From the entries that follow, reproduce exactly and only the lines from the line with "초래될 악이 정당하게" to the line with "### 제2인칭적 호명의 필수 전제들", endpoints included.

═════ Records supplied ═════

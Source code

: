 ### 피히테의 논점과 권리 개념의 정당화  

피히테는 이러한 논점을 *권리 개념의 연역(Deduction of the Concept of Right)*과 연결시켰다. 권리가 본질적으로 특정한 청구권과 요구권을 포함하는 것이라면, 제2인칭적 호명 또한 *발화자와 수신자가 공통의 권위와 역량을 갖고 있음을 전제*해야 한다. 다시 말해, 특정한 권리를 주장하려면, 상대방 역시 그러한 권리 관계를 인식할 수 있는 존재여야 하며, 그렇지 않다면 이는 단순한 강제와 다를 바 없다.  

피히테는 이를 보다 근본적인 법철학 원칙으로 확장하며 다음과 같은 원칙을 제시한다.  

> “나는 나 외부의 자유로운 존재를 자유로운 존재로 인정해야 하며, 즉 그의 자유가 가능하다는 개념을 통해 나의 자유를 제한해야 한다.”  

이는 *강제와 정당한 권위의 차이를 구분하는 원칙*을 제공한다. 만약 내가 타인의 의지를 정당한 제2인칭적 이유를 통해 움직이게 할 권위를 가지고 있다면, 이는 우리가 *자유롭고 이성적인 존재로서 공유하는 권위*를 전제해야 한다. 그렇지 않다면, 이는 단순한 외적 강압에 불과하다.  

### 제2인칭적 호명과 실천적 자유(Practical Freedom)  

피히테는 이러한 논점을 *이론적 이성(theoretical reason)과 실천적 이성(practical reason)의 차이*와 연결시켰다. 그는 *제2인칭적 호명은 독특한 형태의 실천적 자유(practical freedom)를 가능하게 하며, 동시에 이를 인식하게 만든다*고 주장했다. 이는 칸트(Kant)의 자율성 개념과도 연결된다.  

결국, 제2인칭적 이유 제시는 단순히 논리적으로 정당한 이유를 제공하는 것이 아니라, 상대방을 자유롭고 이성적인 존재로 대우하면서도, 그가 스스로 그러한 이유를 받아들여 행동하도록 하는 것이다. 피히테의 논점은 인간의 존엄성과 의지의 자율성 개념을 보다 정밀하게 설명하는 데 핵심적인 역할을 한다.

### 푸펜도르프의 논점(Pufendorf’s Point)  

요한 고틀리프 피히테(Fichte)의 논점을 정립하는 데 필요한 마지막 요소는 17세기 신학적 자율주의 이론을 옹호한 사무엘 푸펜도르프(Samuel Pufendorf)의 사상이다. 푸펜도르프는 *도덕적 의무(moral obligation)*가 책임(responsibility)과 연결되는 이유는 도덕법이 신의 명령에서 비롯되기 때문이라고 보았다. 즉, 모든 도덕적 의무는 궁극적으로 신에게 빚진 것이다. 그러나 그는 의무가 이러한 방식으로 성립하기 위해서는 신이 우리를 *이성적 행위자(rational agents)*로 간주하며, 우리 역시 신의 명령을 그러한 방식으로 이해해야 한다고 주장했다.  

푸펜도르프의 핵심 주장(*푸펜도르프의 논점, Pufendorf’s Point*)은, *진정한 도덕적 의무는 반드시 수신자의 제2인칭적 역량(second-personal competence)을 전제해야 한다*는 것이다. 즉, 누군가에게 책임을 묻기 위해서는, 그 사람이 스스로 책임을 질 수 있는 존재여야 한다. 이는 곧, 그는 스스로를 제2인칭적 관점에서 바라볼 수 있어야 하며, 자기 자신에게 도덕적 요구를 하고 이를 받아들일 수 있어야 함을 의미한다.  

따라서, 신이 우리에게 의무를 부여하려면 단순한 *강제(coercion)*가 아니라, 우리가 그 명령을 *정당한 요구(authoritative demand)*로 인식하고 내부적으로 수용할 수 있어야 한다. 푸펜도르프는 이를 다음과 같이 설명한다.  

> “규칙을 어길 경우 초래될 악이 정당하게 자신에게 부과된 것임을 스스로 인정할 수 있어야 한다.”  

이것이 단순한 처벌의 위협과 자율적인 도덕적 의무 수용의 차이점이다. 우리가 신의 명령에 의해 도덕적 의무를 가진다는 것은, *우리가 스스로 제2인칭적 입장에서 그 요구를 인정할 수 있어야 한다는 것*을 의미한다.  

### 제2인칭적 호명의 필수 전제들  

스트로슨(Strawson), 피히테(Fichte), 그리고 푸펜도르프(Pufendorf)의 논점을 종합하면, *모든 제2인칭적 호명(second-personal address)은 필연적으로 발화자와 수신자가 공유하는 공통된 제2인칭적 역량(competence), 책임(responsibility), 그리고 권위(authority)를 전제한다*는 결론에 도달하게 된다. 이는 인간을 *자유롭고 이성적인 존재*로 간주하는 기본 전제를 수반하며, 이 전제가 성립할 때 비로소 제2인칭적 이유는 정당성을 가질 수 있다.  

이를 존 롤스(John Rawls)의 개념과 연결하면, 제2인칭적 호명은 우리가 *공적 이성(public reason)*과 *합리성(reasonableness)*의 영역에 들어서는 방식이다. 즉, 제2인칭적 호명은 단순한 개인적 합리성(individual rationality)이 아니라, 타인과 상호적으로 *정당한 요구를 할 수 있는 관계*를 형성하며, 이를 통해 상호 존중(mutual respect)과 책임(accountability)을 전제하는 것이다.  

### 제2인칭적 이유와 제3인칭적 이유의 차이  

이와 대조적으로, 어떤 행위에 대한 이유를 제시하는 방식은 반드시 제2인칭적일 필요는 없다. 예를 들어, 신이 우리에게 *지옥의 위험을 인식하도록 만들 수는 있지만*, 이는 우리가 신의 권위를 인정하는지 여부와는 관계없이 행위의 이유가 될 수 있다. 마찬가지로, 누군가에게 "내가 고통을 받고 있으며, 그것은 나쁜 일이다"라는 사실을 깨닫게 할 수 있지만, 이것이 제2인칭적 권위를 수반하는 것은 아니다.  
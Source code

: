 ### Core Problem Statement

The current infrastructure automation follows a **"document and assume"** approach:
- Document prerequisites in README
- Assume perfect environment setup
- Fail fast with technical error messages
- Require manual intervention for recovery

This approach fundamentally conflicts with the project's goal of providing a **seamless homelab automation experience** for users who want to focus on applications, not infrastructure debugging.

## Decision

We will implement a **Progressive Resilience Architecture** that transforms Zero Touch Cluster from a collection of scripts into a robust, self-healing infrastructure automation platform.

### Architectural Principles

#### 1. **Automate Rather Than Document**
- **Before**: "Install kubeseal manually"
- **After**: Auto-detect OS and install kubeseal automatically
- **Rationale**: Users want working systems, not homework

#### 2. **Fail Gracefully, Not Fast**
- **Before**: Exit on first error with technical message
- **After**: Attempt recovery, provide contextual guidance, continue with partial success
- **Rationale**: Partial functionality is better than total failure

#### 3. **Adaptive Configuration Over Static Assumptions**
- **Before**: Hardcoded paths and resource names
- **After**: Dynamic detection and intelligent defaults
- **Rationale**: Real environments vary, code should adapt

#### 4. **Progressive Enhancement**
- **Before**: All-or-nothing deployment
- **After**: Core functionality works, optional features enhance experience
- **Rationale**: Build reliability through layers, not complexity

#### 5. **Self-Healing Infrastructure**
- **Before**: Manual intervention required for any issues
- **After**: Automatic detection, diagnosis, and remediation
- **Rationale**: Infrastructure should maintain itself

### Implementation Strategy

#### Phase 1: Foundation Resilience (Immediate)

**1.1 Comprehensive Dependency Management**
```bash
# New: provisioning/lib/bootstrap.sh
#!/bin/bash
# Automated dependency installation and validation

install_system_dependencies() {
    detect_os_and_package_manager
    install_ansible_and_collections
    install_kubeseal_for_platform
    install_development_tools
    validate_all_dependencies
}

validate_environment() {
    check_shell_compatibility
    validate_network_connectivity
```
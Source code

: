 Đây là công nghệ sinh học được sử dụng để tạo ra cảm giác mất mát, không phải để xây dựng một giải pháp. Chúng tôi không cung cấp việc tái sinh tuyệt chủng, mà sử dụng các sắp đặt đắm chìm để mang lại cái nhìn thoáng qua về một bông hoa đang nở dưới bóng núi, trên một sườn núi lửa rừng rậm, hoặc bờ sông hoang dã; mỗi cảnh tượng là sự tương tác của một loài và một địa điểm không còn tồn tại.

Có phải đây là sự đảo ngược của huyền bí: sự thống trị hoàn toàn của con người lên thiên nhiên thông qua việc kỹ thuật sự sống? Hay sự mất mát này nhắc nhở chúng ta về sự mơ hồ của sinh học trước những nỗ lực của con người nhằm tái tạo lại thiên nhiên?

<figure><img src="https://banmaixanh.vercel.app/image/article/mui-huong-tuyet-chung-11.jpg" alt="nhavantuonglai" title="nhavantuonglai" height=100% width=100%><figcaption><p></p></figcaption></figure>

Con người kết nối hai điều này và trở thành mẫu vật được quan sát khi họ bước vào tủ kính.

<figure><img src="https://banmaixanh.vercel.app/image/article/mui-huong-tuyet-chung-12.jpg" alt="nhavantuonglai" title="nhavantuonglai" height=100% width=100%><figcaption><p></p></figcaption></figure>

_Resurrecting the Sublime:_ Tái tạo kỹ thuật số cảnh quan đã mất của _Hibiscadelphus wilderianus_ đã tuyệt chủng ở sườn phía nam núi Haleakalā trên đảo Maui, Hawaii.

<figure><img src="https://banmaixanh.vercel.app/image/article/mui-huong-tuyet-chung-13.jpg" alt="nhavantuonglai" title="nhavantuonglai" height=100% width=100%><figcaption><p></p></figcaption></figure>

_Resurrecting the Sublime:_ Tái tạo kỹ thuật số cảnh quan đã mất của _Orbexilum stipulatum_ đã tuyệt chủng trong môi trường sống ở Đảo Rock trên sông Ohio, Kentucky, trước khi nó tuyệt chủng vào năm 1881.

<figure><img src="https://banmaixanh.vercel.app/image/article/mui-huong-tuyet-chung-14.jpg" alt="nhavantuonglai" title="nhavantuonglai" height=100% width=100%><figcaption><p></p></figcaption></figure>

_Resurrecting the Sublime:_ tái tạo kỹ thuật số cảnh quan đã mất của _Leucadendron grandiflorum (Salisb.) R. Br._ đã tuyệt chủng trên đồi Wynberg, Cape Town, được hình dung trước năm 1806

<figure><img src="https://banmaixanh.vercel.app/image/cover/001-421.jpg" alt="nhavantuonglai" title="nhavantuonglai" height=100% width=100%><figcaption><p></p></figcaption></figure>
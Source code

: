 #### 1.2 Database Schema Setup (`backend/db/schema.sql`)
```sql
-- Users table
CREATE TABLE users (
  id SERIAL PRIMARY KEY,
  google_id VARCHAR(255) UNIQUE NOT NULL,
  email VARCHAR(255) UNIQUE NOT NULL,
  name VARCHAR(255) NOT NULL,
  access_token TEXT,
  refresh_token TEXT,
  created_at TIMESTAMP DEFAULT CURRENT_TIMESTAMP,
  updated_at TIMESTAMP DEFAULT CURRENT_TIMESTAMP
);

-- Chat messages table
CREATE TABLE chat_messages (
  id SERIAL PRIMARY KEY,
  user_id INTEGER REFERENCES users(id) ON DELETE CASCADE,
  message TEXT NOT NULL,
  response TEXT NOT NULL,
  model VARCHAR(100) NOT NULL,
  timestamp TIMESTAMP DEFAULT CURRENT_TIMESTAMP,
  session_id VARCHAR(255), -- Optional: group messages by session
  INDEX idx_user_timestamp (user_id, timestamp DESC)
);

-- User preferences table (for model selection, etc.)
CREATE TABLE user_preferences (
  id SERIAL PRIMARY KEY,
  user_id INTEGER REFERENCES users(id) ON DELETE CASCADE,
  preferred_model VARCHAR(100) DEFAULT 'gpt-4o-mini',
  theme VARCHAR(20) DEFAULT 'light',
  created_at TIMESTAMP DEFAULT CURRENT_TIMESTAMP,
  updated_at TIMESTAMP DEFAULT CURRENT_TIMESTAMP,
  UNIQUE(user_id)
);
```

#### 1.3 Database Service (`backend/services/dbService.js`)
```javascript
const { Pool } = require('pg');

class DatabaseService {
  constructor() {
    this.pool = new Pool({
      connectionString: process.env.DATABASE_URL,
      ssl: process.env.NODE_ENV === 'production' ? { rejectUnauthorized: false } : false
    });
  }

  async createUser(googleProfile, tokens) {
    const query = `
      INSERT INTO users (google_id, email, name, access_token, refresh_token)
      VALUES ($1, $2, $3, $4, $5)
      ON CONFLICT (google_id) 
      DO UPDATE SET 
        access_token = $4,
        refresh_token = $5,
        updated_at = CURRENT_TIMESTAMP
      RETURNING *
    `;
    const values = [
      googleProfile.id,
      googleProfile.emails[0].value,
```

═════

**Task output**
> “규칙을 어길 경우 초래될 악이 정당하게 자신에게 부과된 것임을 스스로 인정할 수 있어야 한다.”  

이것이 단순한 처벌의 위협과 자율적인 도덕적 의무 수용의 차이점이다. 우리가 신의 명령에 의해 도덕적 의무를 가진다는 것은, *우리가 스스로 제2인칭적 입장에서 그 요구를 인정할 수 있어야 한다는 것*을 의미한다.  

### 제2인칭적 호명의 필수 전제들  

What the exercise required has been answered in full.